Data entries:
------------------------------

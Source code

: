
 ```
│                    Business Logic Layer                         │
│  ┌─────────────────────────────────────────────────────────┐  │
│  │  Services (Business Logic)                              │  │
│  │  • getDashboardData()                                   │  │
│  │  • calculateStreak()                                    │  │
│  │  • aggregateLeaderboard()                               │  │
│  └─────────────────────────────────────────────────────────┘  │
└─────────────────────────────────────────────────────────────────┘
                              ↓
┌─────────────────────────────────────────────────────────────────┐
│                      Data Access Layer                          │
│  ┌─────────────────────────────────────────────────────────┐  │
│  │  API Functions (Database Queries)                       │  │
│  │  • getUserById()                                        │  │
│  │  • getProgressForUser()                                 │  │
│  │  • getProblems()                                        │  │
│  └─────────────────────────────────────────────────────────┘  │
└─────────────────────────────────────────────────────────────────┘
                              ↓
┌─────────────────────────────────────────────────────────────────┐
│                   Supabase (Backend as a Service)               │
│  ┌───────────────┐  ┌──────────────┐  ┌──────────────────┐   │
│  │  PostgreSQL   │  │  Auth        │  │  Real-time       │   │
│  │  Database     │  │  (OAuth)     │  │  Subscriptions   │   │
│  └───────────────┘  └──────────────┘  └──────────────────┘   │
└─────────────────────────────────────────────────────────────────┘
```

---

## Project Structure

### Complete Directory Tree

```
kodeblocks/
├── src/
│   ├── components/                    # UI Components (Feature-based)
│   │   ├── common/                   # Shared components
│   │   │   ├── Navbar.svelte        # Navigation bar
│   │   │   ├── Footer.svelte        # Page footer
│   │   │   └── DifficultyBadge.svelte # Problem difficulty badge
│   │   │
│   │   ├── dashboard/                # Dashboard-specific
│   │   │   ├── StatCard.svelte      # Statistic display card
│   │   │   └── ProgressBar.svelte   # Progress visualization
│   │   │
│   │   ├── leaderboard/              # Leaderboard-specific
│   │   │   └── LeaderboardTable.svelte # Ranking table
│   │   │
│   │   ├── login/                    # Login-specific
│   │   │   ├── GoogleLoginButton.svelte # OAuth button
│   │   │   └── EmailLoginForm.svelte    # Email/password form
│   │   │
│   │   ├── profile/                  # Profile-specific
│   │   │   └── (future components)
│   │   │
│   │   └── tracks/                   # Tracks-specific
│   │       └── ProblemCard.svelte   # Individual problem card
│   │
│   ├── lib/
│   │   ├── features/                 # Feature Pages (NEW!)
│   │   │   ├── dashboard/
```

------------------------------

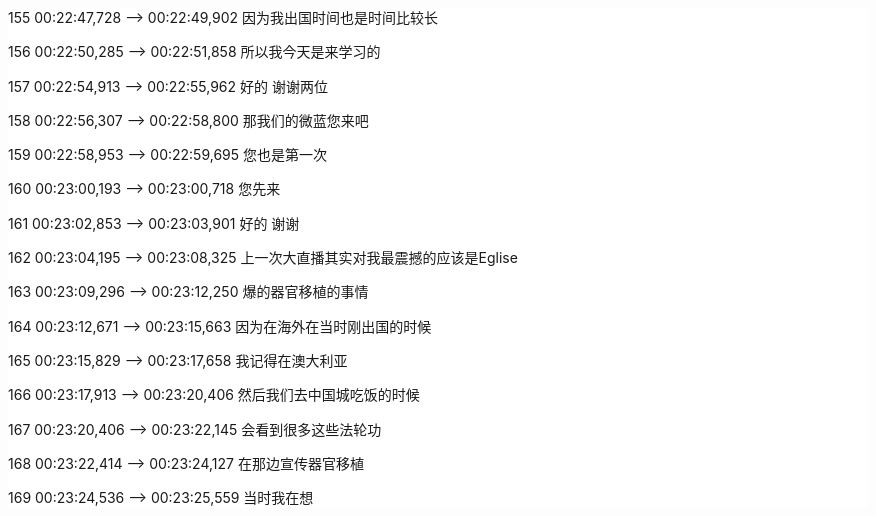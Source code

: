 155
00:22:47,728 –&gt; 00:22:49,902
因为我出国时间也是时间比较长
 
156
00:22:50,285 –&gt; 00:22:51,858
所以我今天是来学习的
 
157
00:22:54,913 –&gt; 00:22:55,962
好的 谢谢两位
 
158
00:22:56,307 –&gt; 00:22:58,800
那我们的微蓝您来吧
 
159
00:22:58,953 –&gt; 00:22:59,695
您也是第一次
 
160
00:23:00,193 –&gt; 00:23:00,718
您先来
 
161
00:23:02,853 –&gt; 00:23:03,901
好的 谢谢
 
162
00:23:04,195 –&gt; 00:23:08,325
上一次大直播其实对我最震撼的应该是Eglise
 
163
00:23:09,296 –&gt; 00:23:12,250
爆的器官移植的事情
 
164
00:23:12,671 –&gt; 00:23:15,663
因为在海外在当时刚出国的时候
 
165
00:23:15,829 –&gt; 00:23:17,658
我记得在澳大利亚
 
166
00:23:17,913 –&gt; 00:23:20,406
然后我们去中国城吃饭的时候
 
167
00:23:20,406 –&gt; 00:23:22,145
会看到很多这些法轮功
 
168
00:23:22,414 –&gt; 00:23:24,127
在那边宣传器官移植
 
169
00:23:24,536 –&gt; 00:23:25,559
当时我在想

------------------------------

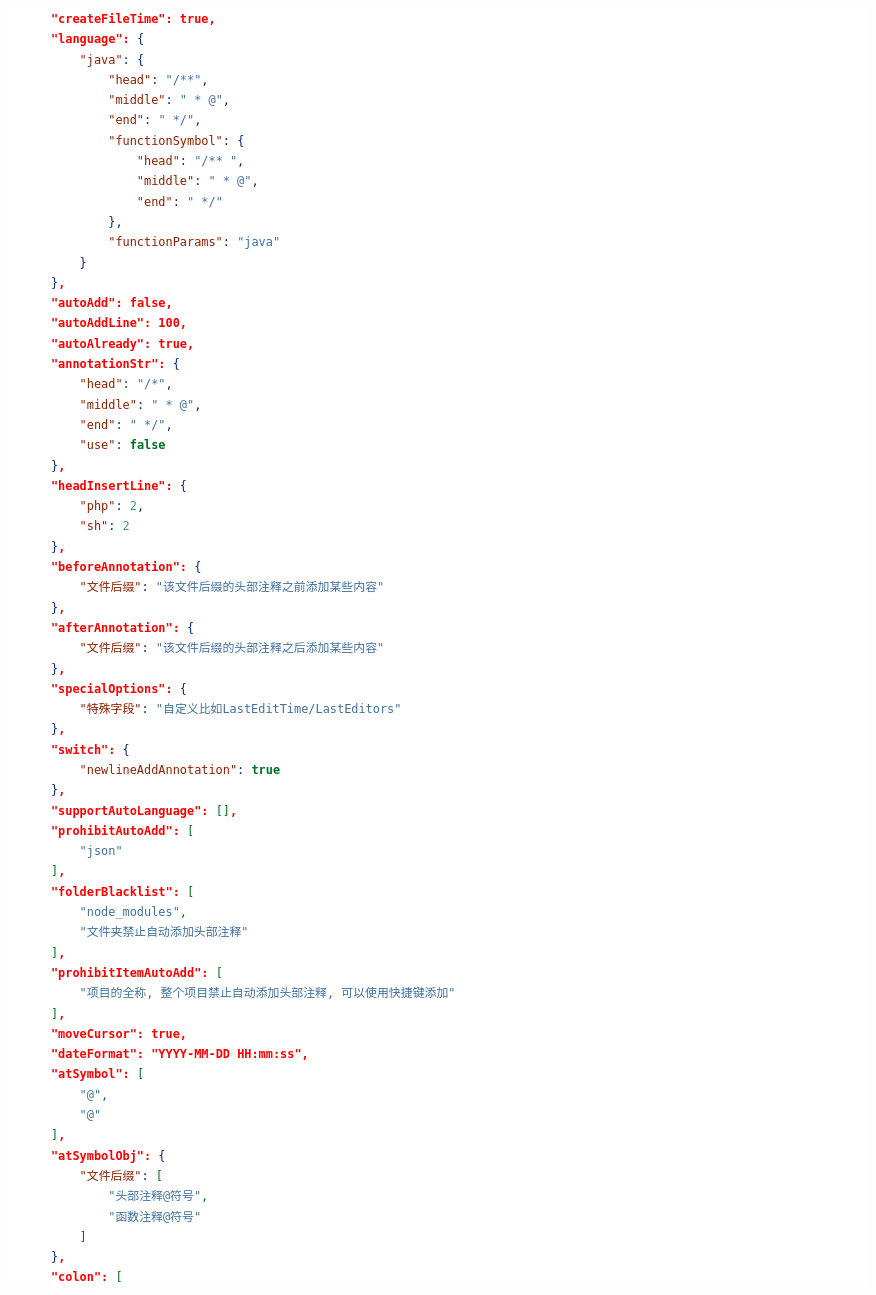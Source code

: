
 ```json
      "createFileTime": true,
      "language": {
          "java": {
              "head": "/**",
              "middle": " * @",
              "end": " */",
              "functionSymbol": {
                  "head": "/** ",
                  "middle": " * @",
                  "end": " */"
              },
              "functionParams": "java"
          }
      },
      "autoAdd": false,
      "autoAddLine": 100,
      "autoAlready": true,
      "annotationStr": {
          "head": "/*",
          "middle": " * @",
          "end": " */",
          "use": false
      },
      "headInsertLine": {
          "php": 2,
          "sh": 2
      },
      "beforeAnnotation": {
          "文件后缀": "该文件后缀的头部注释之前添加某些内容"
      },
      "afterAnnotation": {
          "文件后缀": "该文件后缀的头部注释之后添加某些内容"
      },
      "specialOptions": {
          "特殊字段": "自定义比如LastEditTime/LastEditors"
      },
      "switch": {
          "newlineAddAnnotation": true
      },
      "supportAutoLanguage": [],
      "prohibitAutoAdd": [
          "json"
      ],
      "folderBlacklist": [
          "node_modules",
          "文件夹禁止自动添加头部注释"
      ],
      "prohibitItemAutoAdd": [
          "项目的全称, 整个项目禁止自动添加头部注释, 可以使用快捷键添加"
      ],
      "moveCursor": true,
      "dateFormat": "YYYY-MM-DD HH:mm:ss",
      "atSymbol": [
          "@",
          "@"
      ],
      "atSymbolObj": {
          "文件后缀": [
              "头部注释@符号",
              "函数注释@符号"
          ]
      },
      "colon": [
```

------------------------------

What the task asks » Number of lines containing "Business" in the data: state it and nothing more.

Output for this task » 2